An exchange at the Tokyo University of Foreign Affairs
The Tokyo University of Foreign Studies Short Stay Winter Program definitely met these prerequisites. In January 2013, I, along with around fifteen students from Australia and New Zealand, flew to Tokyo to embark on a month-long program, partially subsidised by our respective home institutions (in my case the University of Melbourne) and the Japan Student Services Organisation (JASSO). It was there that we were divided into classes based on a language test, and with the support of our teachers, set about completing a research project and oral presentation on the topic of our choice. Naturally, I managed to stay true to form by centering my research on public attitudes towards the Abe government, while one of my fellow international relations students tackled the question of whether or not Japan was fundamentally a Western or an Asian country. It’s nothing short of an understatement to say that the experience encouraged me to pursue two of my major areas of study together; I returned to Australia a month later invigorated by the idea that I was now capable of holding a discussion about politics in Japanese, however many grammatical mistakes there were!
An internship at the Japanese Chamber of Commerce and Industry
Fast-forward a year and a half, and the question of how best to merge my interests in Japan and international affairs as affordable and as thoroughly as possible was back on the radar. Recalling the fact that an old friend had completed an internship with the Japanese Chamber of Commerce and Industry in Melbourne, I quickly made use of this connection to introduce myself via telephone and arrange an interview with the secretary. Turns out not even initial attempts to sell myself using broken Japanese diminished the benefits I gained from this experience. With the 2015 Melbourne Japanese Summer Festival at the pointy end of planning, it was up to me to design a social media strategy across Facebook, Twitter and the official website as well as to initiate contact with potential sponsors. For a professional opportunity, which didn’t require me to fork out $1,500 on an airfare (although in reality a similar amount was probably spent on coffee), I’m grateful to have learned about how to reconcile key differences in Australian and Japanese professional communication styles in a dynamic and welcoming setting.

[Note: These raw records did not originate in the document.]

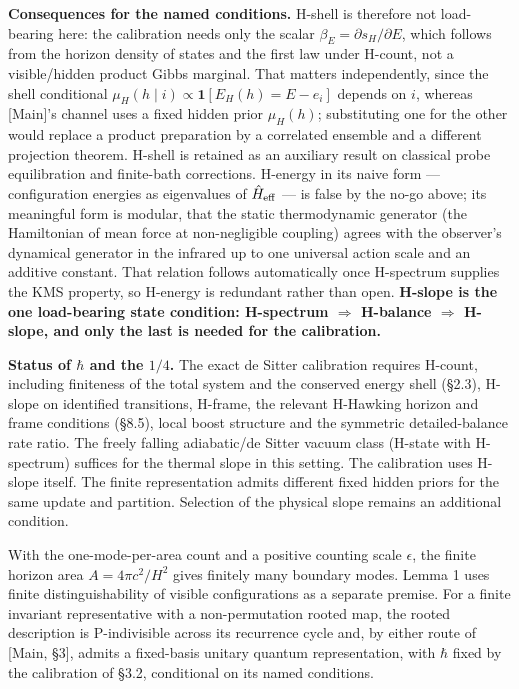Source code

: \documentclass[
]{article}
\begin{document}
\textbf{Consequences for the named conditions.} H-shell is therefore not
load-bearing here: the calibration needs only the scalar
\(\beta_E=\partial s_H/\partial E\), which follows from the horizon
density of states and the first law under H-count, not a visible/hidden
product Gibbs marginal. That matters independently, since the shell
conditional \(\mu_H(h\mid i)\propto\mathbf 1[E_H(h)=E-e_i]\) depends on
\(i\), whereas {[}Main{]}'s channel uses a fixed hidden prior
\(\mu_H(h)\); substituting one for the other would replace a product
preparation by a correlated ensemble and a different projection theorem.
H-shell is retained as an auxiliary result on classical probe
equilibration and finite-bath corrections. H-energy in its naive form
--- configuration energies as eigenvalues of \(\hat H_{\rm eff}\) --- is
false by the no-go above; its meaningful form is modular, that the
static thermodynamic generator (the Hamiltonian of mean force at
non-negligible coupling) agrees with the observer's dynamical generator
in the infrared up to one universal action scale and an additive
constant. That relation follows automatically once H-spectrum supplies
the KMS property, so H-energy is redundant rather than open.
\textbf{H-slope is the one load-bearing state condition: H-spectrum
\(\Rightarrow\) H-balance \(\Rightarrow\) H-slope, and only the last is
needed for the calibration.}

\textbf{Status of \(\hbar\) and the \(1/4\).} The exact de Sitter
calibration requires H-count, including finiteness of the total system
and the conserved energy shell (§2.3), H-slope on identified
transitions, H-frame, the relevant H-Hawking horizon and frame
conditions (§8.5), local boost structure and the symmetric
detailed-balance rate ratio. The freely falling adiabatic/de Sitter
vacuum class (H-state with H-spectrum) suffices for the thermal slope in
this setting. The calibration uses H-slope itself. The finite
representation admits different fixed hidden priors for the same update
and partition. Selection of the physical slope remains an additional
condition.

With the one-mode-per-area count and a positive counting scale
\(\epsilon\), the finite horizon area \(A=4\pi c^2/H^2\) gives finitely
many boundary modes. Lemma 1 uses finite distinguishability of visible
configurations as a separate premise. For a finite invariant
representative with a non-permutation rooted map, the rooted description
is P-indivisible across its recurrence cycle and, by either route of
{[}Main, §3{]}, admits a fixed-basis unitary quantum representation,
with \(\hbar\) fixed by the calibration of §3.2, conditional on its
named conditions.
\end{document}
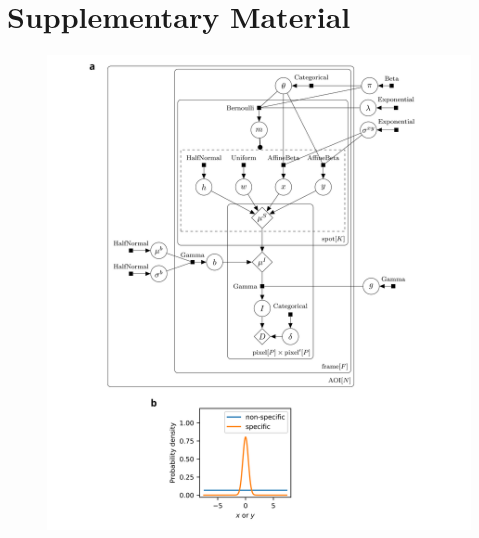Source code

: \newpage

\section*{Supplementary Material}

\renewcommand{\figurename}{Extended Data Fig.}
\renewcommand{\thefigure}{S\arabic{figure}}
\renewcommand{\thetable}{S\arabic{table}}
% 

\setcounter{figure}{0}

\begin{figure}[t]
\centering
\includegraphics[width=183mm]{figures/sup1/sup1.png}

\end{figure}
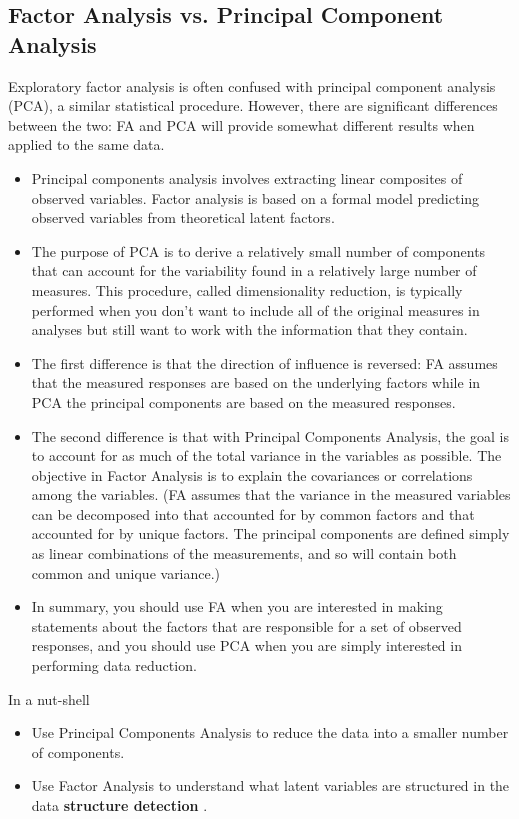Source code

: \subsection{Factor Analysis vs. Principal Component Analysis}
Exploratory factor analysis is often confused with principal component analysis (PCA), a similar
statistical procedure. However, there are significant differences between the two: FA and PCA
will provide somewhat different results when applied to the same data.
\begin{itemize}
\item Principal components analysis involves extracting linear composites of observed variables. Factor analysis is based on a formal model predicting observed variables from theoretical latent factors.

\item The purpose of PCA is to derive a relatively small number of components that can account for the
variability found in a relatively large number of measures. This procedure, called dimensionality reduction, is
typically performed when you don't want to include all of the original measures in analyses
but still want to work with the information that they contain.

\item The first difference is that the direction of
influence is reversed: FA assumes that the measured responses are based on the underlying factors
while in PCA the principal components are based on the measured responses.

\item The second difference is that with Principal Components Analysis, the goal is to account for as much of the total variance in the variables as possible. The objective in Factor Analysis is to explain the covariances or correlations among the variables. (FA assumes that the variance in the measured variables can be decomposed into that accounted for by common factors and that accounted for by unique factors. The principal components are defined simply as linear combinations of the measurements, and so will contain both common and
    unique variance.)

\item In summary, you should use FA when you are interested in making statements about the factors that
are responsible for a set of observed responses, and you should use PCA when you are simply interested
in performing data reduction.
\end{itemize}

In a nut-shell
\begin{itemize}
\item Use Principal Components Analysis to reduce the data into a smaller number of components.
\item Use Factor Analysis to understand what latent variables are structured in the data \textbf{structure detection} .
\end{itemize}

Looking back on these two distinct experiences, I’m reminded of just how difficult it was to have found opportunities that satisfied the criteria that I had initially set out for myself. My advice for those in search of similar experiences can, therefore, be framed around three principles: communication, innovation and reflection.
Communication, innovation and reflection
As for communication, while there’s no denying the vast number of Japanese conversation meet-ups out there, use these as an opportunity to build your professional networks. Ask people what they’re studying and how they developed an interest in the Japanese language and culture; chances are you’ll also depart with a few ideas on how to capitalise on Japanese to suit your professional goals.

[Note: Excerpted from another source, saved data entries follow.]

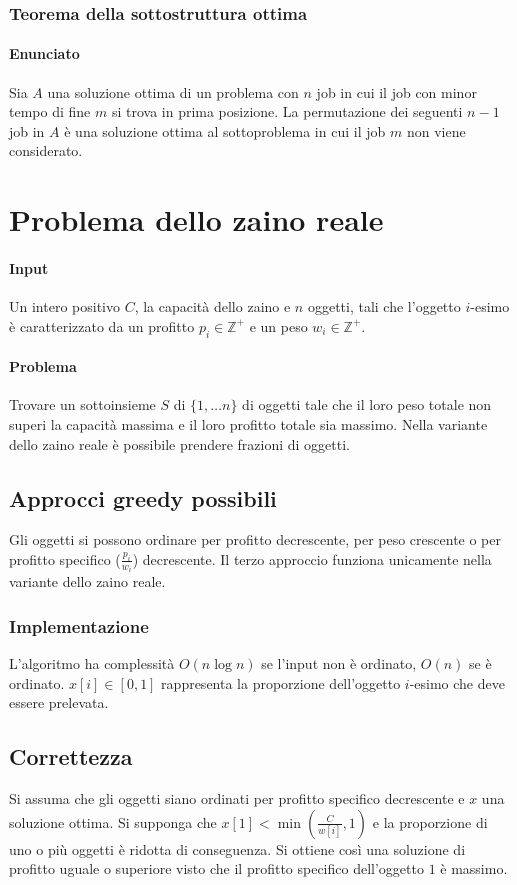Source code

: \subsubsection{Teorema della sottostruttura ottima}
\paragraph{Enunciato}
Sia $A$ una soluzione ottima di un problema con $n$ job in cui il job con minor tempo di fine $m$ si trova in prima posizione. La permutazione dei seguenti $n-1$ job in $A$ \`e una
soluzione ottima al sottoproblema in cui il job $m$ non viene considerato. 
\section{Problema dello zaino reale}
\paragraph{Input}
Un intero positivo $C$, la capacit\`a dello zaino e $n$ oggetti, tali che l'oggetto $i$-esimo \`e caratterizzato da un profitto $p_i\in\mathbb{Z}^+$ e un peso $w_i\in\mathbb{Z}^+$.
\paragraph{Problema}
Trovare un sottoinsieme $S$ di $\{1,\dots n\}$ di oggetti tale che il loro peso totale non superi la capacit\`a massima e il loro profitto totale sia massimo. Nella variante dello zaino
reale \`e possibile prendere frazioni di oggetti.
\subsection{Approcci greedy possibili}
Gli oggetti si possono ordinare per profitto decrescente, per peso crescente o per profitto specifico ($\frac{p_i}{w_i}$) decrescente. Il terzo approccio funziona unicamente nella
variante dello zaino reale.
\subsubsection{Implementazione}

L'algoritmo ha complessit\`a $O(n\log n)$ se l'input non \`e ordinato, $O(n)$ se \`e ordinato. $x[i]\in[0, 1]$ rappresenta la proporzione dell'oggetto $i$-esimo che deve essere 
prelevata.
\subsection{Correttezza}
Si assuma che gli oggetti siano ordinati per profitto specifico decrescente e $x$ una soluzione ottima. Si supponga che $x[1] < \min(\frac{C}{w[i]}, 1)$ e la proporzione di uno o pi\`u
oggetti \`e ridotta di conseguenza. Si ottiene cos\`i una soluzione di profitto uguale o superiore visto che il profitto specifico dell'oggetto $1$ \`e massimo. 
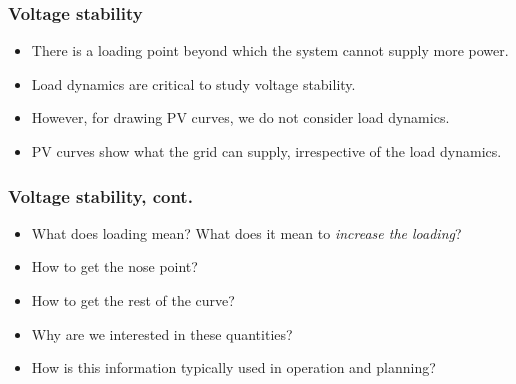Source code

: \documentclass{beamer}
\newlength\fheight
\newlength\fwidth
\begin{document}
\begin{frame}
  \frametitle{Voltage stability}
  \begin{itemize}
  \item There is a loading point beyond which the system cannot supply more power.
  \item Load dynamics are critical to study voltage stability.
  \item However, for drawing PV curves, we do not consider load dynamics.
  \item PV curves show what the grid can supply, irrespective of the load dynamics.
  \end{itemize}
\setlength\fheight{0.3\textheight} 
\setlength{}

\end{frame}

\begin{frame}
  \frametitle{Voltage stability, cont.}
  \begin{itemize}
  \item What does loading mean? What does it mean to \emph{increase the loading}?
  \item How to get the nose point?
  \item How to get the rest of the curve?
  \item Why are we interested in these quantities?
  \item How is this information typically used in operation and planning?
  \end{itemize}
\setlength\fheight{0.3\textheight} 
\setlength{}

\end{frame}
\end{document}
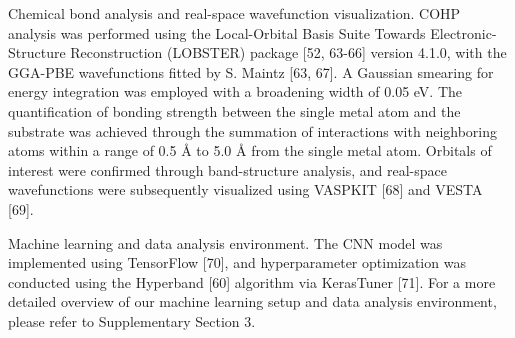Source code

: Chemical bond analysis and real-space wavefunction visualization.
COHP analysis was performed using the Local-Orbital Basis Suite Towards Electronic-Structure Reconstruction (LOBSTER) package  [52, 63-66] version 4.1.0, with the GGA-PBE wavefunctions fitted by S. Maintz [63, 67]. A Gaussian smearing for energy integration was employed with a broadening width of 0.05 eV. The quantification of bonding strength between the single metal atom and the substrate was achieved through the summation of interactions with neighboring atoms within a range of 0.5 Å to 5.0 Å from the single metal atom. Orbitals of interest were confirmed through band-structure analysis, and real-space wavefunctions were subsequently visualized using VASPKIT [68] and VESTA [69].


Machine learning and data analysis environment.
The CNN model was implemented using TensorFlow [70], and hyperparameter optimization was conducted using the Hyperband [60] algorithm via KerasTuner [71]. For a more detailed overview of our machine learning setup and data analysis environment, please refer to Supplementary Section 3.
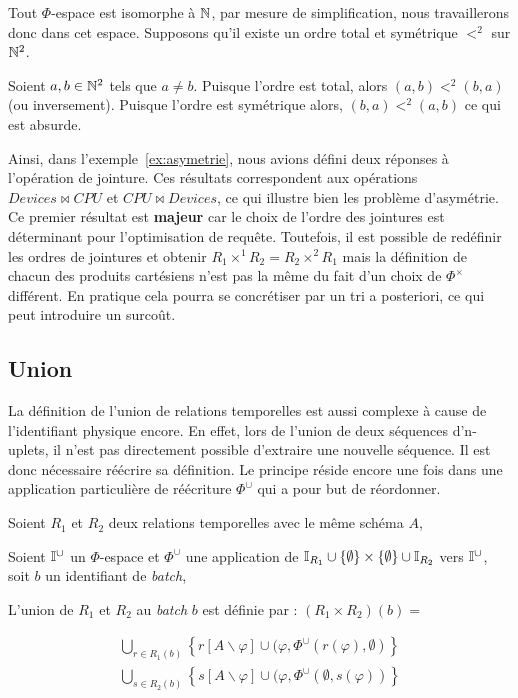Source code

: \begin{demo}
    Tout $\Phi$-espace est isomorphe à $\mathbb{N}$, par mesure de simplification, nous travaillerons donc dans cet espace. Supposons qu'il existe un ordre total et symétrique $<^2$ sur $\mathbb{N}^2$.

    Soient $a,b\in \mathbb{N}^2$ tels que $a \neq b$. Puisque l'ordre est total, alors $(a,b) <^2 (b,a)$ (ou inversement). Puisque l'ordre est symétrique alors, $(b,a) <^2 (a,b)$ ce qui est absurde.
\end{demo}

Ainsi, dans l'exemple~\ref{ex:asymetrie}, nous avions défini deux réponses à l'opération de jointure. Ces résultats correspondent aux opérations $Devices\Join CPU$ et $CPU \Join Devices$, ce qui illustre bien les problème d'asymétrie. Ce premier résultat est \textbf{majeur} car le choix de l'ordre des jointures est déterminant pour l'optimisation de requête. Toutefois, il est possible de redéfinir les ordres de jointures et obtenir $R_1 \times^1 R_2 = R_2 \times^2 R_1$ mais la définition de chacun des produits cartésiens n'est pas la même du fait d'un choix de $\Phi^\times$ différent. En pratique cela pourra se concrétiser par un tri a posteriori, ce qui peut introduire un surcoût.

\subsection{Union}
La définition de l'union de relations temporelles est aussi complexe à cause de l'identifiant physique encore. En effet, lors de l'union de deux séquences d'n-uplets, il n'est pas directement possible d'extraire une nouvelle séquence. Il est donc nécessaire réécrire sa définition. Le principe réside encore une fois dans une application particulière de réécriture $\Phi^\cup$ qui a pour but de réordonner.
\begin{defi}
    Soient $R_1$ et $R_2$ deux relations temporelles avec le même schéma $A$,

    Soient $\mathbb{I}^{\cup}$ un $\Phi$-espace et $\Phi^\cup$ une application de $\mathbb{I}_{R_1}\cup\{\emptyset\}\times\{\emptyset\}\cup\mathbb{I}_{R_2}$ vers $\mathbb{I}^\cup$, soit $b$ un identifiant de \textit{batch},

    L'union de $R_1$ et $R_2$ au \textit{batch} $b$ est définie par : $(R_1\times R_2)(b)=$ 

        $$\begin{array}{c}
            \bigcup_{\scriptstyle r \in R_1(b)} \left\{ r[A\backslash \varphi] \cup (\varphi, \Phi^\cup(r(\varphi),\emptyset) \right\} \\
            \bigcup_{\scriptstyle s \in R_2(b)} \left\{ s[A\backslash \varphi] \cup (\varphi, \Phi^\cup(\emptyset,s(\varphi)) \right\}
        \end{array}$$
\end{defi}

This brings us to the question of innovation. Websites such as the Japan Times often provide useful commentary on issues relating to Japan and the wider region from the lens of an expatriate, which can allow you to further synthesise your vision of where to look for professional opportunities. From here, it’s possible to look for an opportunity of which the Japanese language is the central focus but allows you to contribute based on your additional field of expertise, or vice versa. Consulates, Chambers of Commerce and any of the various organisations which promote Australian-Japanese engagement are an excellent starting point. Regardless of whether or not the aims of these organisations directly align with your career goals, just remember that “transferrable skills” is an overworked buzzword for a reason. Then when you’ve been able to score an opportunity, it’s important to frequently take the time to assess your own progress and evaluate whether or not the opportunity is working for you, hence the idea of reflection.
I can’t stress how grateful I am to have expanded my practical knowledge of Japanese culture and international affairs in this way, especially since I once thought that locating inexpensive professional opportunities relating to Japan was a borderline impossible task. However, I’ve since learned that by keeping informed and with a liberal dose of creativity and flexibility, the impossible can be achieved. Gambatte!

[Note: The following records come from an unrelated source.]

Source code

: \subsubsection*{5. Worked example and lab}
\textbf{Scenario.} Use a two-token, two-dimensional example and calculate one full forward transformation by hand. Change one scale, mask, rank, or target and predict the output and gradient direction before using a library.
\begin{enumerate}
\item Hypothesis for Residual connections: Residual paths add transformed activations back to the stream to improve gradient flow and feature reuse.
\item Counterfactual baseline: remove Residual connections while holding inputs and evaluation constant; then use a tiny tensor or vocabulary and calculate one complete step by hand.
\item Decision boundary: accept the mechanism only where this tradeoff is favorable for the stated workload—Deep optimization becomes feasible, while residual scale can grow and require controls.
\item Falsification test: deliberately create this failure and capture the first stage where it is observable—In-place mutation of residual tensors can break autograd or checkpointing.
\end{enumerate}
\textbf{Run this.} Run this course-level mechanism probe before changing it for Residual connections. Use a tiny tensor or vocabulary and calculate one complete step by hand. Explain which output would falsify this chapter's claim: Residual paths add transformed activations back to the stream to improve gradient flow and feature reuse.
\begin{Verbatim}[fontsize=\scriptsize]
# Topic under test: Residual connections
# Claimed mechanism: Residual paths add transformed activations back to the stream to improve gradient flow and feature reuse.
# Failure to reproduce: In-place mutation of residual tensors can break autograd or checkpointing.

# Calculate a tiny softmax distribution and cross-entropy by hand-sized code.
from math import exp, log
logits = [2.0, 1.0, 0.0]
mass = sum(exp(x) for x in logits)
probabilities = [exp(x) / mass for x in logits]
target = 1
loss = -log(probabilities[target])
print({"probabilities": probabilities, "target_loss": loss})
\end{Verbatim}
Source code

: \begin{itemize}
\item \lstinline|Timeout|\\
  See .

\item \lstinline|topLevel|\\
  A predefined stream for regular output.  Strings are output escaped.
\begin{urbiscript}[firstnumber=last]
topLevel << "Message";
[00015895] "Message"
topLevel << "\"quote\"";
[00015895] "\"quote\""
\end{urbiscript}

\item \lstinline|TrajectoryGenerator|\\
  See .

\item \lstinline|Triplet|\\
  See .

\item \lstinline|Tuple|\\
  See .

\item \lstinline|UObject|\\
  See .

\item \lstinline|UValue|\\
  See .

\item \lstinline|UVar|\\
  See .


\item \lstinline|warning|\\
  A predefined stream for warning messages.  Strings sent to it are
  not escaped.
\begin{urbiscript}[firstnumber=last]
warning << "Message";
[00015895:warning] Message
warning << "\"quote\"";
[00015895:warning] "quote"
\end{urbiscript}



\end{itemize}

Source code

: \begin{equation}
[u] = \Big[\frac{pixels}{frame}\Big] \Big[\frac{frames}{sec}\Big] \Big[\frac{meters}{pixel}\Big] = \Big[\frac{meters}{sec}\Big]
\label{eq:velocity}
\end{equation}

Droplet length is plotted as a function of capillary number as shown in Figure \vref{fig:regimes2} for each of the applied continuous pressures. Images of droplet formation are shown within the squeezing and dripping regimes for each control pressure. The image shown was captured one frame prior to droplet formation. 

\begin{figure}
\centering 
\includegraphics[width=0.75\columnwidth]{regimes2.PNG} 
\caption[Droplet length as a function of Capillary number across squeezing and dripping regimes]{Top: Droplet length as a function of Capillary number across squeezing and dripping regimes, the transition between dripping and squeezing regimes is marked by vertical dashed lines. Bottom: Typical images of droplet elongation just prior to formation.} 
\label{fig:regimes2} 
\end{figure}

For those seeking more information
Melbourne Global Mobility Scholarship:
For fellow university students who are also looking to improve their Japanese skills on a budget, this scholarship may help you get there. Whilst it is only open to students at the University of Melbourne who are completing a short-term study abroad program, other universities do offer similar scholarships. Regardless of the institution you attend, it is always worth paying a visit to the exchange office within a few days of selecting a program, as chances are there’ll almost certainly be a form of financial assistance that caters to short-term arrangements.
Japan Student Services Organisation (JASSO):
Described as an independent administrative body created under Japan’s Ministry of Education, Culture, Sports, Science and Technology, JASSO aims to strengthen engagement between Japan and other cultures by providing financial incentives and educational opportunities for local and international students. Applying for financial support through this organisation is usually completed with assistance from your chosen Japanese university, so it’s best to contact the student coordinator or other relevant staff members once you’ve chosen a study abroad program to pursue.
Japanese Chamber of Commerce and Industry:
Established in Melbourne in 1963, the Japanese Chamber of Commerce and Industry (informally known as the Japanese Chamber) has a key role in shaping relations between Japanese and Australian businesses by promoting trade and investment opportunities. It is also the main body responsible for organising the Melbourne Japanese Summer Festival, which is currently in its sixth year and remains one of the largest and most popular cultural events in greater Victoria.